Worker advocates have howled, arguing that the in-office requirement is a return to Mad Men-style paternalism that will harm working parents and others who can be more productive (and more available to their families) with a flexible work schedule. There's also the risk Yahoo may lose some talented employees who have the leverage to insist on personalized work arrangements, and may go elsewhere if forced into the grind of a daily commute.
But another startling revelation is the extent to which Yahoo seems to be marbled with deadbeats taking advantage of a cushy telecommuting setup to slack off. Yahoo won't acknowledge this overtly, and it has declined to comment publicly on the new policy. But the internal memo announcing the policy, first published by the tech site All Things D, said that "speed and quality are often sacrificed when we work from home." Other news outlets have reported that the office-only policy will be unusually strict, with few exceptions. For those who don't comply, Yahoo is already considering "next steps," according to the memo.
Part of the unstated strategy may be to get rid of corporate deadwood.
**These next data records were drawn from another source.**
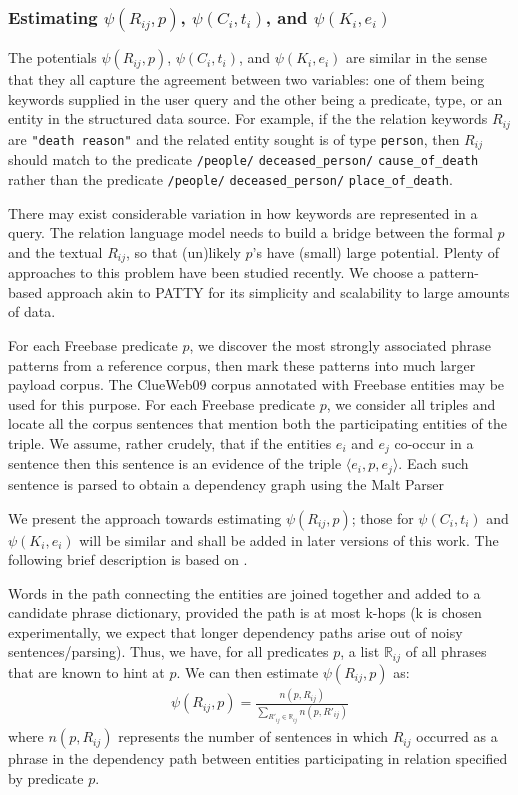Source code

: \documentclass[a4paper, twoside, 12pt]{report}
\begin{document}
\subsubsection{Estimating $\psi(R_{ij}, p)$, $\psi(C_i, t_i)$, and $\psi(K_i, e_i)$}
The  potentials $\psi(R_{ij}, p)$, $\psi(C_i, t_i)$, and $\psi(K_i, e_i)$ are similar in the sense that they all capture the agreement between two variables: one of them being keywords supplied in the user query and the other being a predicate, type, or an entity in the structured data source. 
For example, if the the relation keywords $R_{ij}$ are \texttt{"death reason"} and the related entity sought is of type \texttt{person}, then $R_{ij}$ should match to the predicate \texttt{/people/} \texttt{deceased\_person/} \texttt{cause\_of\_death} rather than the predicate \texttt{/people/} \texttt{deceased\_person/} \texttt{place\_of\_death}.

There may exist considerable variation in how keywords are represented in a query. The relation language model needs to build a bridge between the formal $p$ and the textual $R_{ij}$, so that (un)likely $p$'s have (small) large potential. Plenty of approaches \cite{berant2013semantic, berant2014semantic, kwiatkowski2013scaling, yih2014semantic} to this problem have been studied recently. We choose a pattern-based approach akin to PATTY \cite{nakashole2012patty} for its simplicity and scalability to large amounts of data.

For each Freebase predicate $p$, we discover the most strongly associated phrase patterns from a reference corpus, then mark these patterns into much larger payload corpus. 
The ClueWeb09 corpus annotated with Freebase entities \cite{gabrilovich2013facc1} may be used for this purpose. For each Freebase predicate $p$, we consider all triples and locate all the corpus sentences that mention both the participating entities of the triple. We assume, rather crudely, that if the entities $e_i$ and $e_j$ co-occur in a sentence then this sentence is an evidence of the triple $\langle e_i, p, e_j \rangle$. Each such sentence is parsed to obtain a dependency graph using the Malt Parser \cite{nivre2007maltparser}

We present the approach towards estimating $\psi(R_{ij}, p)$; those for $\psi(C_i, t_i)$ and $\psi(K_i, e_i)$ will be similar and shall be added in later versions of this work. The following brief description is based on \cite{joshiknowledge}.

Words in the path connecting the entities are joined together and added to a candidate phrase dictionary, provided the path is at most k-hops (k is chosen experimentally, we expect that longer dependency paths arise out of noisy sentences/parsing). Thus, we have, for all predicates $p$, a list $\mathbb{R}_{ij}$ of all phrases that are known to hint at $p$. We can then estimate $\psi(R_{ij}, p)$ as:
\begin{align}
\psi(R_{ij}, p) = \frac{n(p, R_{ij})}{\sum_{R'_{ij} \in \mathbb{R}_{ij}}{n(p, R'_{ij})}}
\end{align}
 where $n(p, R_{ij})$ represents the number of sentences in which $R_{ij}$ occurred as a phrase in the dependency path between entities participating in relation specified by predicate $p$.
\end{document}
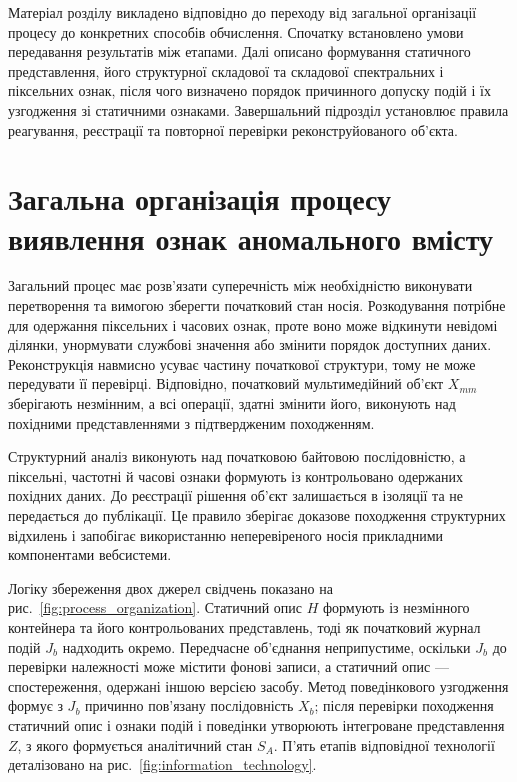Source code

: Матеріал розділу викладено відповідно до переходу від загальної організації процесу до конкретних способів обчислення. Спочатку встановлено умови передавання результатів між етапами. Далі описано формування статичного представлення, його структурної складової та складової спектральних і піксельних ознак, після чого визначено порядок причинного допуску подій і їх узгодження зі статичними ознаками. Завершальний підрозділ установлює правила реагування, реєстрації та повторної перевірки реконструйованого об’єкта.

\section{Загальна організація процесу виявлення ознак аномального вмісту}
\label{sec:process_organization}

Загальний процес має розв’язати суперечність між необхідністю виконувати перетворення та вимогою зберегти початковий стан носія. Розкодування потрібне для одержання піксельних і часових ознак, проте воно може відкинути невідомі ділянки, унормувати службові значення або змінити порядок доступних даних. Реконструкція навмисно усуває частину початкової структури, тому не може передувати її перевірці. Відповідно, початковий мультимедійний об’єкт $X_{mm}$ зберігають незмінним, а всі операції, здатні змінити його, виконують над похідними представленнями з підтвердженим походженням.

Структурний аналіз виконують над початковою байтовою послідовністю, а піксельні, частотні й часові ознаки формують із контрольовано одержаних похідних даних. До реєстрації рішення об’єкт залишається в ізоляції та не передається до публікації. Це правило зберігає доказове походження структурних відхилень і запобігає використанню неперевіреного носія прикладними компонентами вебсистеми.

Логіку збереження двох джерел свідчень показано на рис.~\ref{fig:process_organization}. Статичний опис $H$ формують із незмінного контейнера та його контрольованих представлень, тоді як початковий журнал подій $J_b$ надходить окремо. Передчасне об’єднання неприпустиме, оскільки $J_b$ до перевірки належності може містити фонові записи, а статичний опис --- спостереження, одержані іншою версією засобу. Метод поведінкового узгодження формує з $J_b$ причинно пов’язану послідовність $X_b$; після перевірки походження статичний опис і ознаки подій і поведінки утворюють інтегроване представлення $Z$, з якого формується аналітичний стан $S_A$. П’ять етапів відповідної технології деталізовано на рис.~\ref{fig:information_technology}.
The website Business Insider cited one source familiar with Mayer's strategy as saying that Yahoo remains massively bloated, more like a government bureaucracy than a cutting-edge tech leader.
"A lot of people hid. There were all these employees [working remotely] and nobody knew they were still at Yahoo," the source told BI.
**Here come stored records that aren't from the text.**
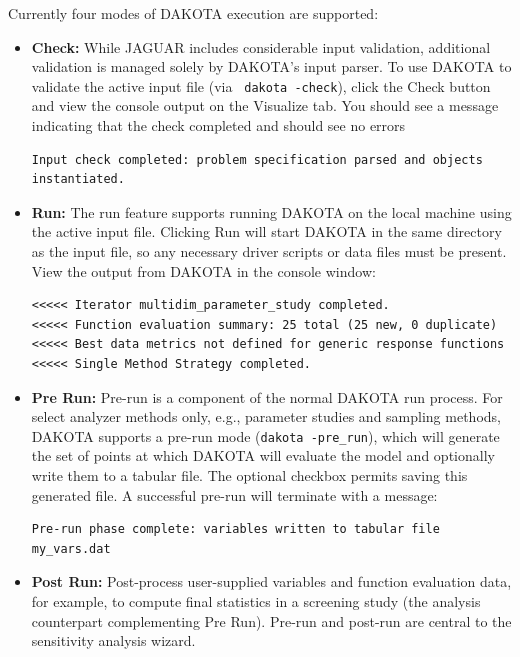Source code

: Currently four modes of DAKOTA execution are supported:
\begin{itemize}

\item {\bf Check:} While JAGUAR includes considerable input
validation, additional validation is managed solely by DAKOTA's input
parser.  To use DAKOTA to validate the active input file (via {\tt
dakota -check}), click the Check button and view the console output on
the Visualize tab.  You should see a message indicating that the check
completed and should see no errors
\begin{small}
\begin{verbatim}
Input check completed: problem specification parsed and objects instantiated.
\end{verbatim}
\end{small}

\item {\bf Run:} The run feature supports running DAKOTA on the local
machine using the active input file.  Clicking Run will start DAKOTA
in the same directory as the input file, so any necessary driver
scripts or data files must be present.  View the output from DAKOTA in
the console window:

\begin{verbatim}
<<<<< Iterator multidim_parameter_study completed.
<<<<< Function evaluation summary: 25 total (25 new, 0 duplicate)
<<<<< Best data metrics not defined for generic response functions
<<<<< Single Method Strategy completed.
\end{verbatim}

\item {\bf Pre Run:} Pre-run is a component of the normal DAKOTA run
process.  For select analyzer methods only, e.g., parameter studies
and sampling methods, DAKOTA supports a pre-run mode ({\tt dakota
-pre\_run}), which will generate the set of points at which DAKOTA
will evaluate the model and optionally write them to a tabular file.
The optional checkbox permits saving this generated file.  A
successful pre-run will terminate with a message:

\begin{small}
\begin{verbatim}
Pre-run phase complete: variables written to tabular file my_vars.dat
\end{verbatim}
\end{small}

\item {\bf Post Run:} Post-process user-supplied variables and
function evaluation data, for example, to compute final statistics in
a screening study (the analysis counterpart complementing Pre Run).
Pre-run and post-run are central to the sensitivity analysis wizard.

\end{itemize}

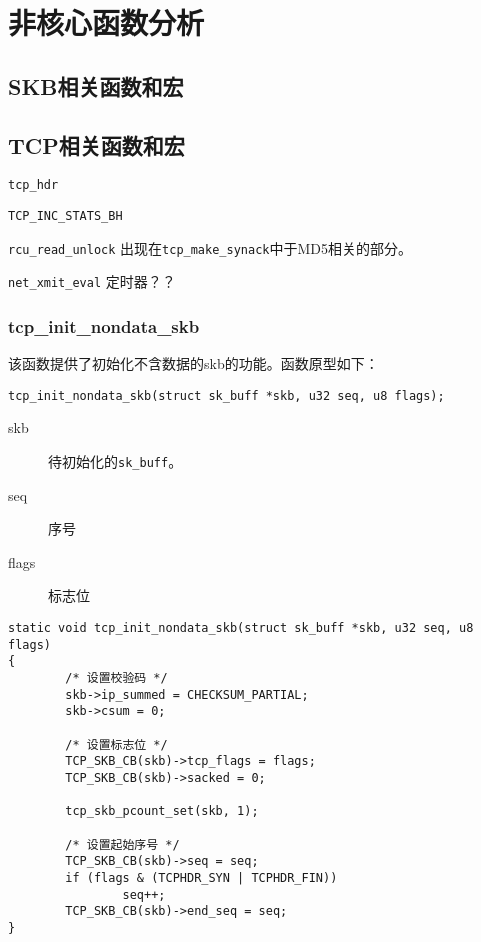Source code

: \chapter{非核心函数分析}

\minitoc

\section{SKB相关函数和宏}

\section{TCP相关函数和宏}
    \texttt{tcp_hdr}

    \texttt{TCP_INC_STATS_BH}

    \texttt{rcu_read_unlock} 出现在\texttt{tcp_make_synack}中于MD5相关的部分。
    
    \texttt{net_xmit_eval}   定时器？？
\subsection{tcp\_init\_nondata\_skb}
该函数提供了初始化不含数据的skb的功能。函数原型如下：
\begin{verbatim}
tcp_init_nondata_skb(struct sk_buff *skb, u32 seq, u8 flags);
\end{verbatim}

\begin{description}
  \item[skb] 待初始化的\texttt{sk_buff}。
  \item[seq] 序号
  \item[flags] 标志位
\end{description}

\begin{verbatim}
static void tcp_init_nondata_skb(struct sk_buff *skb, u32 seq, u8 flags)
{
        /* 设置校验码 */
        skb->ip_summed = CHECKSUM_PARTIAL;
        skb->csum = 0;

        /* 设置标志位 */
        TCP_SKB_CB(skb)->tcp_flags = flags;
        TCP_SKB_CB(skb)->sacked = 0;

        tcp_skb_pcount_set(skb, 1);

        /* 设置起始序号 */
        TCP_SKB_CB(skb)->seq = seq;
        if (flags & (TCPHDR_SYN | TCPHDR_FIN))
                seq++;
        TCP_SKB_CB(skb)->end_seq = seq;
}
\end{verbatim}

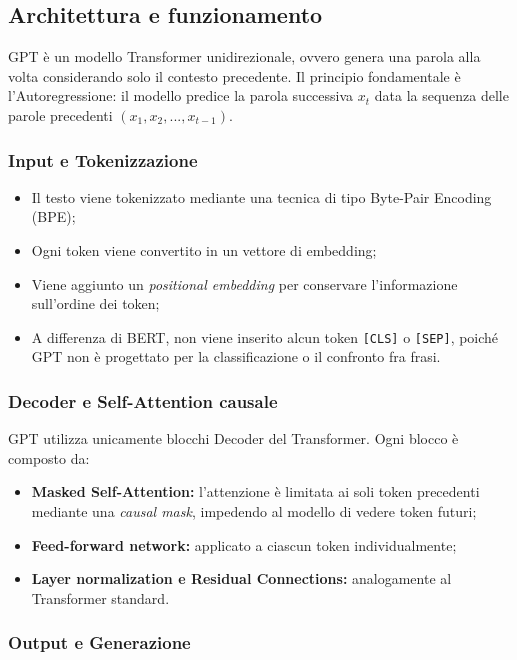 \subsection{Architettura e funzionamento}

GPT è un modello Transformer unidirezionale, ovvero genera una parola alla volta considerando solo il contesto precedente. Il principio fondamentale è l'Autoregressione: il modello predice la parola successiva $x_t$ data la sequenza delle parole precedenti $(x_1, x_2, ..., x_{t-1})$.

\subsubsection{Input e Tokenizzazione}

\begin{itemize}
    \item Il testo viene tokenizzato mediante una tecnica di tipo Byte-Pair Encoding (BPE);
    \item Ogni token viene convertito in un vettore di embedding;
    \item Viene aggiunto un \textit{positional embedding} per conservare l’informazione sull’ordine dei token;
    \item A differenza di BERT, non viene inserito alcun token \texttt{[CLS]} o \texttt{[SEP]}, poiché GPT non è progettato per la classificazione o il confronto fra frasi.
\end{itemize}

\subsubsection{Decoder e Self-Attention causale}

GPT utilizza unicamente blocchi Decoder del Transformer. Ogni blocco è composto da:
\begin{itemize}
    \item \textbf{Masked Self-Attention:} l'attenzione è limitata ai soli token precedenti mediante una \textit{causal mask}, impedendo al modello di vedere token futuri;
    \item \textbf{Feed-forward network:} applicato a ciascun token individualmente;
    \item \textbf{Layer normalization e Residual Connections:} analogamente al Transformer standard.
\end{itemize}

\subsubsection{Output e Generazione}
If that's true, Yahoo would be one of the few big firms that still remains overstaffed following a recession that forced many companies onto a crash diet. Yahoo has actually slimmed down, with its workforce falling from 13,600 employees in 2008 to about 11,500 now, according to company reports. That's a 15 percent decline. But revenue during that time has fallen by 31 percent. Yahoo isn't doing more with less, it's doing less with less. That's the problem Mayer was brought in to fix.
So even though Mayer hasn't come out and said so, there may still be far too many slackers on the Yahoo payroll. It might seem astonishing to millions of recession survivors that there are still people who get paid for surfing the web or goofing off, , but these amazing-if-true stories do surface from time to time. After new management took over ailing retailer J.C. Penney in 2011, they monitored company web traffic and found employees watched 5 million YouTube videos in just one month.
Overstaffing, not surprisingly, does seem to correlate with underperformance, which was certainly the case with Penney's. Yahoo's stock remains far below pre-recession levels, but it's up about 32 percent since Mayer took over as CEO last year. And it's a safe bet Yahoo employees are already spending a lot less time on YouTube.